そのため、医療分野や歯科分野、シューズや自転車などのスポーツ用品業界での使用が盛んになりつつある。とりわけ靴の中に入れるインソール製造に3Dプリンターを利用する動きが盛んだ。
イギリスでは国民健康保険サービスの一貫として、行政機関が足病対策を行っているが、既にインソールの製造は3Dプリンターに切り替わりつつある。
またアメリカでもスマホのアプリケーションを利用したインソールのカスタマイズ製造を行うスタートアップも登場している状況だ。
そんな中、3Dプリントサービスとして世界的な企業マテリアライズが、新たなインソール製造を行う合弁事業を立ち上げている。

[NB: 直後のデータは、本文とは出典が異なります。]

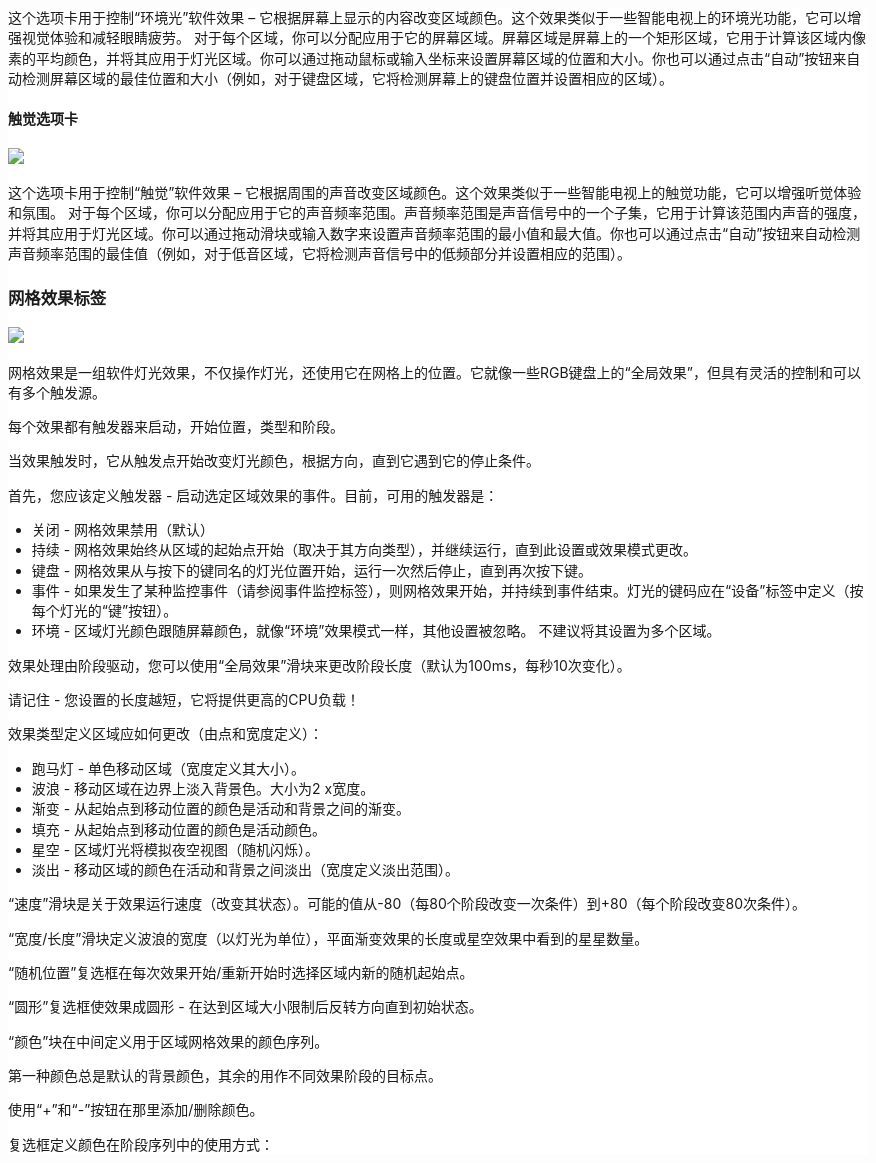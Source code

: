  这个选项卡用于控制“环境光”软件效果 – 它根据屏幕上显示的内容改变区域颜色。这个效果类似于一些智能电视上的环境光功能，它可以增强视觉体验和减轻眼睛疲劳。
 对于每个区域，你可以分配应用于它的屏幕区域。屏幕区域是屏幕上的一个矩形区域，它用于计算该区域内像素的平均颜色，并将其应用于灯光区域。你可以通过拖动鼠标或输入坐标来设置屏幕区域的位置和大小。你也可以通过点击“自动”按钮来自动检测屏幕区域的最佳位置和大小（例如，对于键盘区域，它将检测屏幕上的键盘位置并设置相应的区域）。

#### 触觉选项卡

![](https://github.com/T-Troll/alienfx-tools/raw/master/Doc/img/gui-haptics-6.png?raw=true)

 这个选项卡用于控制“触觉”软件效果 – 它根据周围的声音改变区域颜色。这个效果类似于一些智能电视上的触觉功能，它可以增强听觉体验和氛围。
 对于每个区域，你可以分配应用于它的声音频率范围。声音频率范围是声音信号中的一个子集，它用于计算该范围内声音的强度，并将其应用于灯光区域。你可以通过拖动滑块或输入数字来设置声音频率范围的最小值和最大值。你也可以通过点击“自动”按钮来自动检测声音频率范围的最佳值（例如，对于低音区域，它将检测声音信号中的低频部分并设置相应的范围）。

### 网格效果标签

![](https://github.com/T-Troll/alienfx-tools/raw/master/Doc/img/gui-grideffect.png?raw=true)

网格效果是一组软件灯光效果，不仅操作灯光，还使用它在网格上的位置。它就像一些RGB键盘上的“全局效果”，但具有灵活的控制和可以有多个触发源。

每个效果都有触发器来启动，开始位置，类型和阶段。

当效果触发时，它从触发点开始改变灯光颜色，根据方向，直到它遇到它的停止条件。

首先，您应该定义触发器 - 启动选定区域效果的事件。目前，可用的触发器是：

- 关闭 - 网格效果禁用（默认）
- 持续 - 网格效果始终从区域的起始点开始（取决于其方向类型），并继续运行，直到此设置或效果模式更改。
- 键盘 - 网格效果从与按下的键同名的灯光位置开始，运行一次然后停止，直到再次按下键。
- 事件 - 如果发生了某种监控事件（请参阅事件监控标签），则网格效果开始，并持续到事件结束。灯光的键码应在“设备”标签中定义（按每个灯光的“键”按钮）。
- 环境 - 区域灯光颜色跟随屏幕颜色，就像“环境”效果模式一样，其他设置被忽略。 不建议将其设置为多个区域。

效果处理由阶段驱动，您可以使用“全局效果”滑块来更改阶段长度（默认为100ms，每秒10次变化）。

请记住 - 您设置的长度越短，它将提供更高的CPU负载！

效果类型定义区域应如何更改（由点和宽度定义）：

- 跑马灯 - 单色移动区域（宽度定义其大小）。
- 波浪 - 移动区域在边界上淡入背景色。大小为2 x宽度。
- 渐变 - 从起始点到移动位置的颜色是活动和背景之间的渐变。
- 填充 - 从起始点到移动位置的颜色是活动颜色。
- 星空 - 区域灯光将模拟夜空视图（随机闪烁）。
- 淡出 - 移动区域的颜色在活动和背景之间淡出（宽度定义淡出范围）。

“速度”滑块是关于效果运行速度（改变其状态）。可能的值从-80（每80个阶段改变一次条件）到+80（每个阶段改变80次条件）。

“宽度/长度”滑块定义波浪的宽度（以灯光为单位），平面渐变效果的长度或星空效果中看到的星星数量。

“随机位置”复选框在每次效果开始/重新开始时选择区域内新的随机起始点。

“圆形”复选框使效果成圆形 - 在达到区域大小限制后反转方向直到初始状态。

“颜色”块在中间定义用于区域网格效果的颜色序列。

第一种颜色总是默认的背景颜色，其余的用作不同效果阶段的目标点。

使用“+”和“-”按钮在那里添加/删除颜色。

复选框定义颜色在阶段序列中的使用方式：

マテリアライズは世界中で展開する工業分野、医療分野で3Dプリントサービスとソフトウェアサービスを提供するエキスパート。今回ご紹介する新たなインソール製造は、フットスキャンのハードウェアとソフトウェアを融合させた画期的なサービスだ。
人間の日常の動きから正確なカスタマイズ
今回マテリアライズが立ち上げた事業はRSscanインターナショナルと呼ばれる足裏圧力の測定システムを作る専門企業との合弁になる。
仕組みは極めてシンプルなサービスで、足裏の圧力を測定し、その人に合ったインソールを3Dプリンターでカスタマイズ製造するというものだ。

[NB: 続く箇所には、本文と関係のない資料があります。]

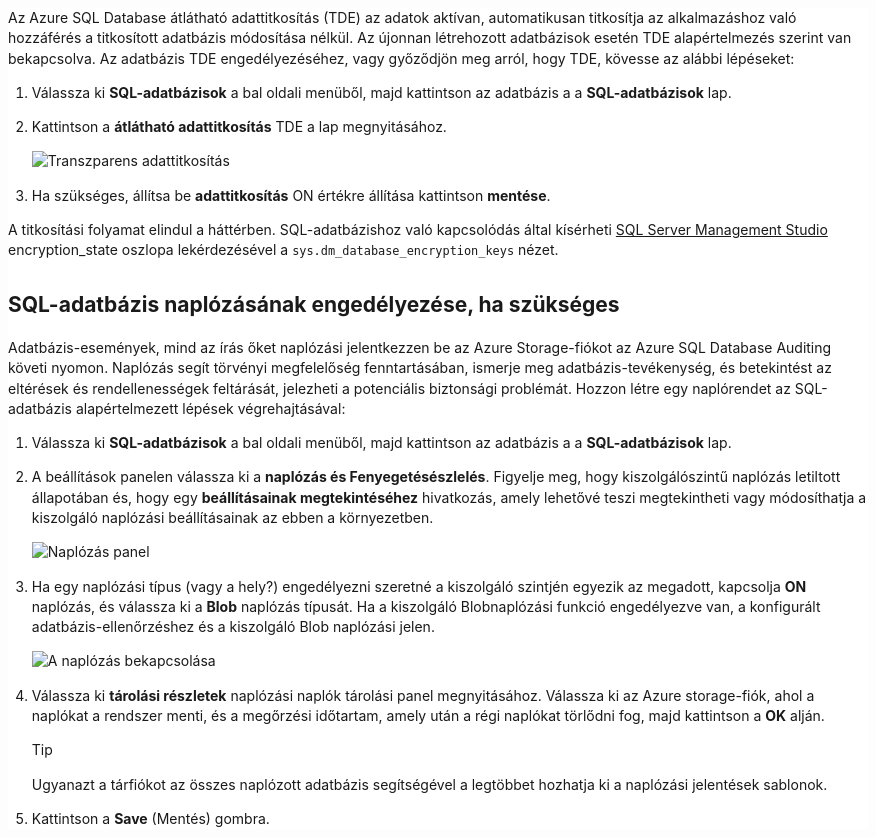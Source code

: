 Az Azure SQL Database átlátható adattitkosítás (TDE) az adatok aktívan, automatikusan titkosítja az alkalmazáshoz való hozzáférés a titkosított adatbázis módosítása nélkül. Az újonnan létrehozott adatbázisok esetén TDE alapértelmezés szerint van bekapcsolva. Az adatbázis TDE engedélyezéséhez, vagy győződjön meg arról, hogy TDE, kövesse az alábbi lépéseket:

1. Válassza ki **SQL-adatbázisok** a bal oldali menüből, majd kattintson az adatbázis a a **SQL-adatbázisok** lap. 

2. Kattintson a **átlátható adattitkosítás** TDE a lap megnyitásához.

    ![Transzparens adattitkosítás](./media/sql-database-security-tutorial/transparent-data-encryption-enabled.png)

3. Ha szükséges, állítsa be **adattitkosítás** ON értékre állítása kattintson **mentése**.

A titkosítási folyamat elindul a háttérben. SQL-adatbázishoz való kapcsolódás által kísérheti [SQL Server Management Studio](./sql-database-connect-query-ssms.md) encryption_state oszlopa lekérdezésével a `sys.dm_database_encryption_keys` nézet.

## <a name="enable-sql-database-auditing-if-necessary"></a>SQL-adatbázis naplózásának engedélyezése, ha szükséges

Adatbázis-események, mind az írás őket naplózási jelentkezzen be az Azure Storage-fiókot az Azure SQL Database Auditing követi nyomon. Naplózás segít törvényi megfelelőség fenntartásában, ismerje meg adatbázis-tevékenység, és betekintést az eltérések és rendellenességek feltárását, jelezheti a potenciális biztonsági problémát. Hozzon létre egy naplórendet az SQL-adatbázis alapértelmezett lépések végrehajtásával:

1. Válassza ki **SQL-adatbázisok** a bal oldali menüből, majd kattintson az adatbázis a a **SQL-adatbázisok** lap. 

2. A beállítások panelen válassza ki a **naplózás és Fenyegetésészlelés**. Figyelje meg, hogy kiszolgálószintű naplózás letiltott állapotában és, hogy egy **beállításainak megtekintéséhez** hivatkozás, amely lehetővé teszi megtekintheti vagy módosíthatja a kiszolgáló naplózási beállításainak az ebben a környezetben.

    ![Naplózás panel](./media/sql-database-security-tutorial/auditing-get-started-settings.png)

3. Ha egy naplózási típus (vagy a hely?) engedélyezni szeretné a kiszolgáló szintjén egyezik az megadott, kapcsolja **ON** naplózás, és válassza ki a **Blob** naplózás típusát. Ha a kiszolgáló Blobnaplózási funkció engedélyezve van, a konfigurált adatbázis-ellenőrzéshez és a kiszolgáló Blob naplózási jelen.

    ![A naplózás bekapcsolása](./media/sql-database-security-tutorial/auditing-get-started-turn-on.png)

4. Válassza ki **tárolási részletek** naplózási naplók tárolási panel megnyitásához. Válassza ki az Azure storage-fiók, ahol a naplókat a rendszer menti, és a megőrzési időtartam, amely után a régi naplókat törlődni fog, majd kattintson a **OK** alján. 

   > [!TIP]
   > Ugyanazt a tárfiókot az összes naplózott adatbázis segítségével a legtöbbet hozhatja ki a naplózási jelentések sablonok.
   > 

5. Kattintson a **Save** (Mentés) gombra.
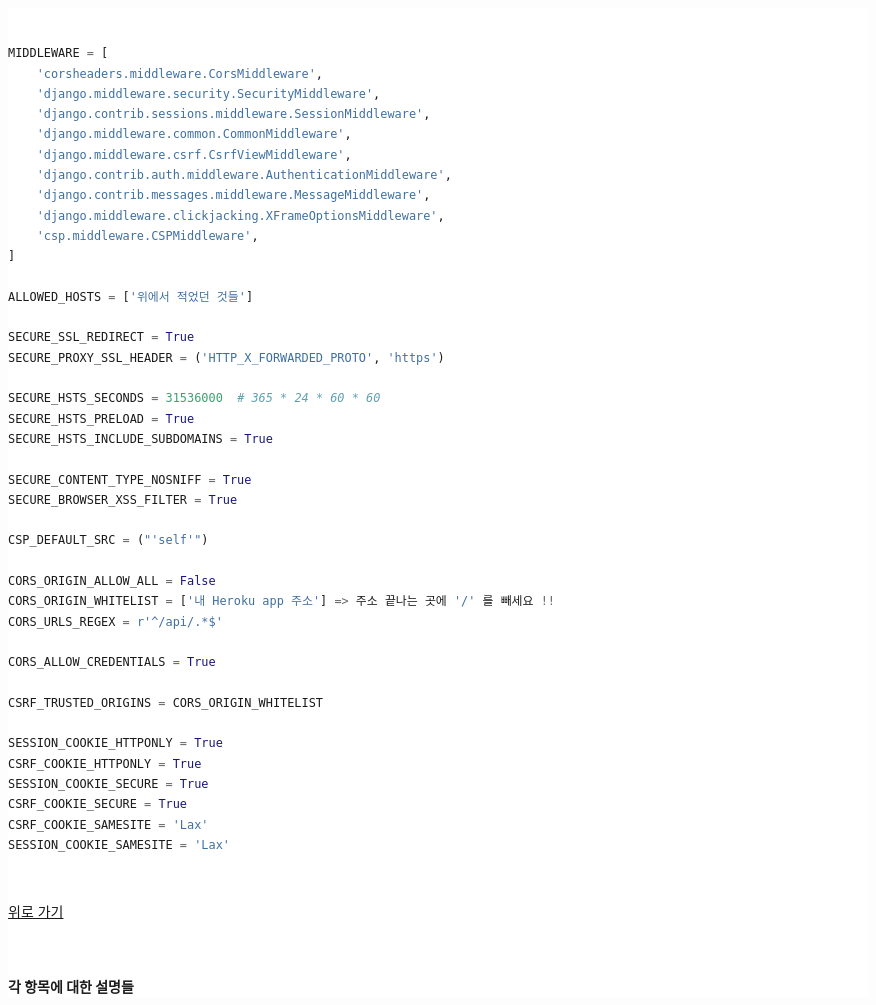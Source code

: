 
<br>

```python
MIDDLEWARE = [
    'corsheaders.middleware.CorsMiddleware',
    'django.middleware.security.SecurityMiddleware',
    'django.contrib.sessions.middleware.SessionMiddleware',
    'django.middleware.common.CommonMiddleware',
    'django.middleware.csrf.CsrfViewMiddleware',
    'django.contrib.auth.middleware.AuthenticationMiddleware',
    'django.contrib.messages.middleware.MessageMiddleware',
    'django.middleware.clickjacking.XFrameOptionsMiddleware',
    'csp.middleware.CSPMiddleware',
]

ALLOWED_HOSTS = ['위에서 적었던 것들']

SECURE_SSL_REDIRECT = True
SECURE_PROXY_SSL_HEADER = ('HTTP_X_FORWARDED_PROTO', 'https')

SECURE_HSTS_SECONDS = 31536000  # 365 * 24 * 60 * 60
SECURE_HSTS_PRELOAD = True
SECURE_HSTS_INCLUDE_SUBDOMAINS = True

SECURE_CONTENT_TYPE_NOSNIFF = True
SECURE_BROWSER_XSS_FILTER = True

CSP_DEFAULT_SRC = ("'self'")

CORS_ORIGIN_ALLOW_ALL = False
CORS_ORIGIN_WHITELIST = ['내 Heroku app 주소'] => 주소 끝나는 곳에 '/' 를 빼세요 !!
CORS_URLS_REGEX = r'^/api/.*$'

CORS_ALLOW_CREDENTIALS = True 

CSRF_TRUSTED_ORIGINS = CORS_ORIGIN_WHITELIST

SESSION_COOKIE_HTTPONLY = True
CSRF_COOKIE_HTTPONLY = True
SESSION_COOKIE_SECURE = True
CSRF_COOKIE_SECURE = True
CSRF_COOKIE_SAMESITE = 'Lax'
SESSION_COOKIE_SAMESITE = 'Lax'
```

<br>

[위로 가기](#목차)

<br>

#### 각 항목에 대한 설명들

足裏圧力を測定するスキャンはシート状になっており、実際に人がその上を歩くことで、ウォーキングやランニング時の足の動きの分析を行い、圧力分布を正確に把握することができる。以下はインソール製造におけるスキャニングと製造のステップだ。
ステップ1:RSscanのフットスキャンの上を歩く
ステップ2:重、足の動きに合わせて正確な圧力分布からインソールを設計
ステップ3:圧力分布に基づいて3Dデータ化
ステップ4:3Dプリンターで製造
提供されるフットスキャンは3種類あり、エントリーモデル、上級レベル、ハイエンドレベルあり、販売はハードウェアであるフットスキャンと専用ソフトウェアがセットとなっている。
面白いのが、それぞれ3種類の中でも、さらに長さ違いが3パターン選べるというラインナップ。

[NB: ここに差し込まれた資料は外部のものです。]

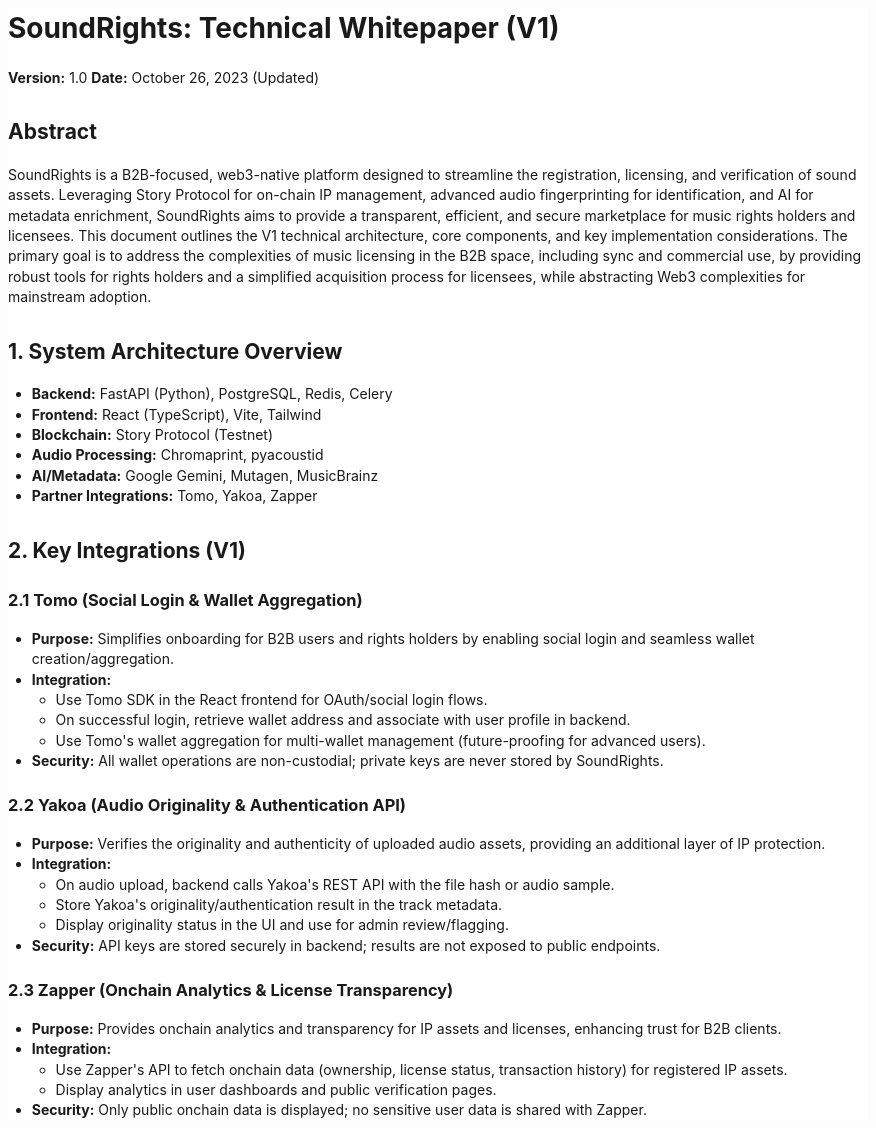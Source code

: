 # SoundRights: Technical Whitepaper (V1)

**Version:** 1.0
**Date:** October 26, 2023 (Updated)

## Abstract

SoundRights is a B2B-focused, web3-native platform designed to streamline the registration, licensing, and verification of sound assets. Leveraging Story Protocol for on-chain IP management, advanced audio fingerprinting for identification, and AI for metadata enrichment, SoundRights aims to provide a transparent, efficient, and secure marketplace for music rights holders and licensees. This document outlines the V1 technical architecture, core components, and key implementation considerations. The primary goal is to address the complexities of music licensing in the B2B space, including sync and commercial use, by providing robust tools for rights holders and a simplified acquisition process for licensees, while abstracting Web3 complexities for mainstream adoption.

## 1. System Architecture Overview

- **Backend:** FastAPI (Python), PostgreSQL, Redis, Celery
- **Frontend:** React (TypeScript), Vite, Tailwind
- **Blockchain:** Story Protocol (Testnet)
- **Audio Processing:** Chromaprint, pyacoustid
- **AI/Metadata:** Google Gemini, Mutagen, MusicBrainz
- **Partner Integrations:** Tomo, Yakoa, Zapper

## 2. Key Integrations (V1)

### 2.1 Tomo (Social Login & Wallet Aggregation)
- **Purpose:** Simplifies onboarding for B2B users and rights holders by enabling social login and seamless wallet creation/aggregation.
- **Integration:**
  - Use Tomo SDK in the React frontend for OAuth/social login flows.
  - On successful login, retrieve wallet address and associate with user profile in backend.
  - Use Tomo's wallet aggregation for multi-wallet management (future-proofing for advanced users).
- **Security:** All wallet operations are non-custodial; private keys are never stored by SoundRights.

### 2.2 Yakoa (Audio Originality & Authentication API)
- **Purpose:** Verifies the originality and authenticity of uploaded audio assets, providing an additional layer of IP protection.
- **Integration:**
  - On audio upload, backend calls Yakoa's REST API with the file hash or audio sample.
  - Store Yakoa's originality/authentication result in the track metadata.
  - Display originality status in the UI and use for admin review/flagging.
- **Security:** API keys are stored securely in backend; results are not exposed to public endpoints.

### 2.3 Zapper (Onchain Analytics & License Transparency)
- **Purpose:** Provides onchain analytics and transparency for IP assets and licenses, enhancing trust for B2B clients.
- **Integration:**
  - Use Zapper's API to fetch onchain data (ownership, license status, transaction history) for registered IP assets.
  - Display analytics in user dashboards and public verification pages.
- **Security:** Only public onchain data is displayed; no sensitive user data is shared with Zapper.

例えば、578㎜、1068㎜、2096㎜と3パターンあり、長い方がより歩いた時の正確な足の動きと圧力が測定できるという機能を持っている。主な導入先は病院、医療機関をはじめ、リハビリ施設、ランニングシューズの販売的などを目指しているようだ。
578㎜
1068㎜
2096㎜
まとめ
マテリアライズは3Dプリント技術を通じて、工業、医療、ヘルスケアなどあらゆる業界の製造に革新をもたらしている。
とりわけ医療、ヘルスケア分野においては、外科手術などの専門医と共同で取り組むなど、実際の使用シーンに適したソフトウェア、技術の提供を行っている。
今回新たに立ち上がったインソールの3Dプリントサービスも、歩いて計測できるというより使用者の日常に基づいた方法で計測されている。
インソールのカスタマイズといっても様々な方法があり、例えば既存のインソール製造は足の型を石膏でとる方法が大半だ。
また3Dプリントを使った方法でも、写真で撮影して計測するアプリを使用するという方法論である。しかし、こうした方法は、実際に歩いた時の人間の足の動き、圧力分布がわかるわけではない。
このようにカスタマイズと一言で言っても、さまざまな方法論があるが、使う人の動きにどれだけ正確にフィットしているかで、快適さがきまるのであれば、より人間の日常の動きから測定するという方法論が一番信頼性が置けるような気がする。
マテリアライズのインソール製造とは、そんなカスタマイズとは何かということを問いかけてくれる取組だ。